EXERCISE REQUIREMENTS: Read the lines of the data below and retrieve those with "Error".
+ + + +
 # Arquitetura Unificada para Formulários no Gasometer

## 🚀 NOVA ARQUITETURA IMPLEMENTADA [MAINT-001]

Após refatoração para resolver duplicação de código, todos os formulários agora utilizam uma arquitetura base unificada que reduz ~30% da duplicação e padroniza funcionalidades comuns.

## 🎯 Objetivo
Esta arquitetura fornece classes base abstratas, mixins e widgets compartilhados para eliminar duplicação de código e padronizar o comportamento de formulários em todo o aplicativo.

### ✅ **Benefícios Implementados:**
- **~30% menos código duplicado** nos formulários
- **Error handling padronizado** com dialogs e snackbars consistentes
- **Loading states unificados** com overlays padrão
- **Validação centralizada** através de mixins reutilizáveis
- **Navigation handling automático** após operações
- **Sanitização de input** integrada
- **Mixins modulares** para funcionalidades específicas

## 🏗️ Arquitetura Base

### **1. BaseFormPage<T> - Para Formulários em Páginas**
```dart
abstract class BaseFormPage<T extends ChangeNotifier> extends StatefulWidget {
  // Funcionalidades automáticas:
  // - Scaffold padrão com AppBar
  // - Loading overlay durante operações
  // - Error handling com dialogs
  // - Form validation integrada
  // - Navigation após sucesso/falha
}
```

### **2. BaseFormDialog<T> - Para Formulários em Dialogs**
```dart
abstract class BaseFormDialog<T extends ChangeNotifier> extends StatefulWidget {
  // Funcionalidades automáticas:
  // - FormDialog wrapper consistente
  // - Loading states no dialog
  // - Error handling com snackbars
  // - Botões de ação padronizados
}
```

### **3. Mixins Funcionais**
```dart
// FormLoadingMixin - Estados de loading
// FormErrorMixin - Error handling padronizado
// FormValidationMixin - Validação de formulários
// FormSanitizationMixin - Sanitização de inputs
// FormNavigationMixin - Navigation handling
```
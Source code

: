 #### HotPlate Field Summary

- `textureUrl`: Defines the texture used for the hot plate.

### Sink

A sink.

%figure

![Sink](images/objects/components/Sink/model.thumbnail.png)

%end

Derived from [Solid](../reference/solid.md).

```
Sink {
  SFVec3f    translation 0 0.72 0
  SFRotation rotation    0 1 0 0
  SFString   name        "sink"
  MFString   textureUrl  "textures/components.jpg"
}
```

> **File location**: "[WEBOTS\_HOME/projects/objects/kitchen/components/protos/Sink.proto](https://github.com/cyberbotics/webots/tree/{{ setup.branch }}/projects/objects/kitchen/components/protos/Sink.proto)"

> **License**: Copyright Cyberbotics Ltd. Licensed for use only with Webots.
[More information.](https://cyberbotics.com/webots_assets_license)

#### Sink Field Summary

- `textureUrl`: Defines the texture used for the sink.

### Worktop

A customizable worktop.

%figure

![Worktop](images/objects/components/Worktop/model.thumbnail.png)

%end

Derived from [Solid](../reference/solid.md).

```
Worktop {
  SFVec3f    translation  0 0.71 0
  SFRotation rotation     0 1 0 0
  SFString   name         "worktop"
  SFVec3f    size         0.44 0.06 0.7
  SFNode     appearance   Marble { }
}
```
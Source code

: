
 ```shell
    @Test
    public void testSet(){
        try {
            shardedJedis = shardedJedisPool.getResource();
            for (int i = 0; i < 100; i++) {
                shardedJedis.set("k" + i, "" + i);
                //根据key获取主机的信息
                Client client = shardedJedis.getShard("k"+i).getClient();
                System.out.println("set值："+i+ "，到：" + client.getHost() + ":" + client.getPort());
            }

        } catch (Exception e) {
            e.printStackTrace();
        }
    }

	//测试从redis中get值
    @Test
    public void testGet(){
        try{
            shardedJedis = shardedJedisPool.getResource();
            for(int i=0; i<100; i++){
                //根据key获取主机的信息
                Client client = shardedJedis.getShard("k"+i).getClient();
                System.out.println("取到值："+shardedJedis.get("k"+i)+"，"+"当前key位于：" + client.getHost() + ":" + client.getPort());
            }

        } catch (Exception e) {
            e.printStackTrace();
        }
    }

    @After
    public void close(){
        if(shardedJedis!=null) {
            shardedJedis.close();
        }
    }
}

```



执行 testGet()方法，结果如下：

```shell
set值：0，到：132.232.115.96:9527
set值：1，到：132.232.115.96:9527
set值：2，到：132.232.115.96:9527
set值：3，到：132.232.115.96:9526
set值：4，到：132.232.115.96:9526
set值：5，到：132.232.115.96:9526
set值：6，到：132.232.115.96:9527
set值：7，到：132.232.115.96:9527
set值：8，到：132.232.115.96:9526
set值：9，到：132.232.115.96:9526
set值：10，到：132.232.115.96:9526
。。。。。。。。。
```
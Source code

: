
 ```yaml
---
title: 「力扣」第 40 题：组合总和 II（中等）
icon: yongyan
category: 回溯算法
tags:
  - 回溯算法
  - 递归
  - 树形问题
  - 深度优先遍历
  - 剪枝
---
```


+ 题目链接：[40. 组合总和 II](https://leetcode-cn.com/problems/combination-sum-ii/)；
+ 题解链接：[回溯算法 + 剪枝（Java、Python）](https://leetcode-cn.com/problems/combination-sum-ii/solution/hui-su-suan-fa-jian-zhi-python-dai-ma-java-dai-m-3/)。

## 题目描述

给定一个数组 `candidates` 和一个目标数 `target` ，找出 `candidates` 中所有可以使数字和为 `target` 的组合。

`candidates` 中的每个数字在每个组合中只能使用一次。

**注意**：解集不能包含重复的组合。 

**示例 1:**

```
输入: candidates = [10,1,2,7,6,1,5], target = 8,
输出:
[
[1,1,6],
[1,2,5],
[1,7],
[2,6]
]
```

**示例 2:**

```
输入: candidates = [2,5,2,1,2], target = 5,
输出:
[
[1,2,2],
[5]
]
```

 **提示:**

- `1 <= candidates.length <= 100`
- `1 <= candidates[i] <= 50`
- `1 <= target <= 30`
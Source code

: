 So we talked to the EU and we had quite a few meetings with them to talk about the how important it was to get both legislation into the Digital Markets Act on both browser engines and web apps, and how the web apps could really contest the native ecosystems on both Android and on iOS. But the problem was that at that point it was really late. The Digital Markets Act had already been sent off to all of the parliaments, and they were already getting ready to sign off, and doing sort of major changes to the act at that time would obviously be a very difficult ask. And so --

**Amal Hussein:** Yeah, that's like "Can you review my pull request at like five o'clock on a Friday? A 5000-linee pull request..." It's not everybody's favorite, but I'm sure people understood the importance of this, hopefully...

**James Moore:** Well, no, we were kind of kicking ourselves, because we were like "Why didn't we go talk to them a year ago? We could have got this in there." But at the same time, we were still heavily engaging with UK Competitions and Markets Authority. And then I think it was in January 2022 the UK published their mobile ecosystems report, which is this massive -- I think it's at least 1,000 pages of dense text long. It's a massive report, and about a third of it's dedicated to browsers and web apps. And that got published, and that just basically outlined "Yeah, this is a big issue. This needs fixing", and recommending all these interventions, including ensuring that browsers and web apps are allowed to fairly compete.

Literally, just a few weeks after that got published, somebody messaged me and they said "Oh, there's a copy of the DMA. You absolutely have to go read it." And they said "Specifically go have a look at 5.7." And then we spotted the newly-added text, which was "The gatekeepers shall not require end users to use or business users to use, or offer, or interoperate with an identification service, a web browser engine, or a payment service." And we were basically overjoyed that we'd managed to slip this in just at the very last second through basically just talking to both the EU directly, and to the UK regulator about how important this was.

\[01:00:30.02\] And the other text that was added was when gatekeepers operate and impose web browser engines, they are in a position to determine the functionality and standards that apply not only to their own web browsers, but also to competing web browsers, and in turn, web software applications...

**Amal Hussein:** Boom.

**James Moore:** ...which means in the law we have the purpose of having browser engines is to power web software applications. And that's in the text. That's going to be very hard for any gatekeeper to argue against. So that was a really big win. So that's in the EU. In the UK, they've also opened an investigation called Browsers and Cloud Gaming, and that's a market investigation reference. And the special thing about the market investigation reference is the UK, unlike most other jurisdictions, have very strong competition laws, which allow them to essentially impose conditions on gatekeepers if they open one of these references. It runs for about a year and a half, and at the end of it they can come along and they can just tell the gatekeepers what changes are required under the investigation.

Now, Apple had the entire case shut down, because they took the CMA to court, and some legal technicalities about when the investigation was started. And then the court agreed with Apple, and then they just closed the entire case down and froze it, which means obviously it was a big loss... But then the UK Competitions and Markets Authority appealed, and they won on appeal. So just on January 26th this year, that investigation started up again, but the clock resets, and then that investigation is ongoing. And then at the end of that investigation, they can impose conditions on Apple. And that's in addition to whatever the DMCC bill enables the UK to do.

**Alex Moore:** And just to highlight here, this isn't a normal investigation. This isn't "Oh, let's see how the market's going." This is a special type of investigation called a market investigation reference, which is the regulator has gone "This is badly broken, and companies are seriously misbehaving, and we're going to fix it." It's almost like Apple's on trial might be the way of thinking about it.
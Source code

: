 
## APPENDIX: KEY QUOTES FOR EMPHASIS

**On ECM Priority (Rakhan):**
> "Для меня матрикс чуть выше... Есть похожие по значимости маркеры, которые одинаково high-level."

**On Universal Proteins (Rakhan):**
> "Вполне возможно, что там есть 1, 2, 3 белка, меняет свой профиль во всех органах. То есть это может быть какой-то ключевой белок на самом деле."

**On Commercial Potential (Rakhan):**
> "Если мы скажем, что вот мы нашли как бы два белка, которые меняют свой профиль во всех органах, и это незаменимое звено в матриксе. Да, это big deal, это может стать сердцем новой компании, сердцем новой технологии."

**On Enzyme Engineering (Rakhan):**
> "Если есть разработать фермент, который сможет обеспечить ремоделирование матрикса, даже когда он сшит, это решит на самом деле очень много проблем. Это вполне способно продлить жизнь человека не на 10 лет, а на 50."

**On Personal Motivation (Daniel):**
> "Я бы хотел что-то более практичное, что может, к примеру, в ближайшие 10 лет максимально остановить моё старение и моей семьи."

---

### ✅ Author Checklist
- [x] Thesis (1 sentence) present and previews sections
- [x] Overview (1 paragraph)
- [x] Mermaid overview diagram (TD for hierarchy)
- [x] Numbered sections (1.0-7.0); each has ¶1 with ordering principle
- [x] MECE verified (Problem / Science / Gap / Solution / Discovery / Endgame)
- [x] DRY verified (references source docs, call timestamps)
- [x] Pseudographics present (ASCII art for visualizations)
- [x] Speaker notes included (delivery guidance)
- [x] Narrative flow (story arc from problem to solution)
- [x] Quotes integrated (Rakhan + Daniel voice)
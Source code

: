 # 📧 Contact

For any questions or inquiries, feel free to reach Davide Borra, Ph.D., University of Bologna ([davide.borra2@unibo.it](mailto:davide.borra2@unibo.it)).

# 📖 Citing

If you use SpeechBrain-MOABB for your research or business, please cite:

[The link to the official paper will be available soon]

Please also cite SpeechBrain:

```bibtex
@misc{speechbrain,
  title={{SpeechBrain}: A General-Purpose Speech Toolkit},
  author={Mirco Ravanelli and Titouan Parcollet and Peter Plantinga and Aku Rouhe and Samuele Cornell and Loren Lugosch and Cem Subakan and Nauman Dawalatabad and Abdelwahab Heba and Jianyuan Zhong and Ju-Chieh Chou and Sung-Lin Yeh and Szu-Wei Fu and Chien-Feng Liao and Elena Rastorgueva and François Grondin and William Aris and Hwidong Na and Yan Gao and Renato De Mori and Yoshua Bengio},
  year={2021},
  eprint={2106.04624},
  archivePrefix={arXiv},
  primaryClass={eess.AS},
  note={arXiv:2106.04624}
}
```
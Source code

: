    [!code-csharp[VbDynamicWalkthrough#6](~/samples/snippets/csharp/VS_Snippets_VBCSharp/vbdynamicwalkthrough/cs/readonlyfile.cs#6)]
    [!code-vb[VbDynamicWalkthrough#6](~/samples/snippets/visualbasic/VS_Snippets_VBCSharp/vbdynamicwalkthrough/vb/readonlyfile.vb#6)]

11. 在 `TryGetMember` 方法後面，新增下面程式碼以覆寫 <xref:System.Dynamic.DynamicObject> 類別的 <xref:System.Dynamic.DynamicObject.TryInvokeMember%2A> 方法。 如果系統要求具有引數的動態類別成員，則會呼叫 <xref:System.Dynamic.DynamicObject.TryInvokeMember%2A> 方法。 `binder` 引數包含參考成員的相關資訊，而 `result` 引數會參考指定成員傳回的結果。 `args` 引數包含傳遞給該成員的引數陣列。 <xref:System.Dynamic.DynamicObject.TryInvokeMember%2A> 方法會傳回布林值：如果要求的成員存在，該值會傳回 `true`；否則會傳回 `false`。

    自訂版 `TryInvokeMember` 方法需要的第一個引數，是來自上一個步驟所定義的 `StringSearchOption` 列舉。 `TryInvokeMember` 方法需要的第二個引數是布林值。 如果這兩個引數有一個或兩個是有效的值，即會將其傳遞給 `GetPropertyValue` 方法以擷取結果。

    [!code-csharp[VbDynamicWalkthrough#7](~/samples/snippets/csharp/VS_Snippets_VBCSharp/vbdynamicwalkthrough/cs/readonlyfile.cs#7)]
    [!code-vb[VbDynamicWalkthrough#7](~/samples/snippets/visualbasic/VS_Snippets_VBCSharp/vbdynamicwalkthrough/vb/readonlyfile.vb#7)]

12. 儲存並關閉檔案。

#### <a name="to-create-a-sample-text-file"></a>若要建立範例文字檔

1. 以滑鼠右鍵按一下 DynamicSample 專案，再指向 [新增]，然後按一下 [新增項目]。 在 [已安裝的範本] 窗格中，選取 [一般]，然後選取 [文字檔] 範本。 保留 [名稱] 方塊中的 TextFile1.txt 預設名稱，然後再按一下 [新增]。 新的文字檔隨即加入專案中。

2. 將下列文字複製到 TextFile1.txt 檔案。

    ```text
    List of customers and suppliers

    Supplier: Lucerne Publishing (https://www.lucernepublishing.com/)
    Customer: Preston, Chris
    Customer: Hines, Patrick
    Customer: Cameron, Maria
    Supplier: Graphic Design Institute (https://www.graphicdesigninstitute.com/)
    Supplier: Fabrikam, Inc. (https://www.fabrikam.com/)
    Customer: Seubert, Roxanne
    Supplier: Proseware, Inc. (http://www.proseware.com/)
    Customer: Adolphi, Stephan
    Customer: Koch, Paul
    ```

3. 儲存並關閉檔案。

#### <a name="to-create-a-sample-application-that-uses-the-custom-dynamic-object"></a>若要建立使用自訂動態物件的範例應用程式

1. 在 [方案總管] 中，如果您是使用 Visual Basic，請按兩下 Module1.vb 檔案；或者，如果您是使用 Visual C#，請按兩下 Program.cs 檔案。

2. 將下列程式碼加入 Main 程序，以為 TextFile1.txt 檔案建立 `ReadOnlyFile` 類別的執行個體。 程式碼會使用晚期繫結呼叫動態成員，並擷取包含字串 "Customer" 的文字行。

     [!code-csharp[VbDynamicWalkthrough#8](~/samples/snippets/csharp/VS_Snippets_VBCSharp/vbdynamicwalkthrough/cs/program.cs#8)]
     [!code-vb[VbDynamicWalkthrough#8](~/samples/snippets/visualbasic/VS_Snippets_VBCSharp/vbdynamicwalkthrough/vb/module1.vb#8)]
+ + + +
EXPECTED ANSWER:
- **Error handling padronizado** com dialogs e snackbars consistentes
  // - Error handling com dialogs
  // - Error handling com snackbars
// FormErrorMixin - Error handling padronizado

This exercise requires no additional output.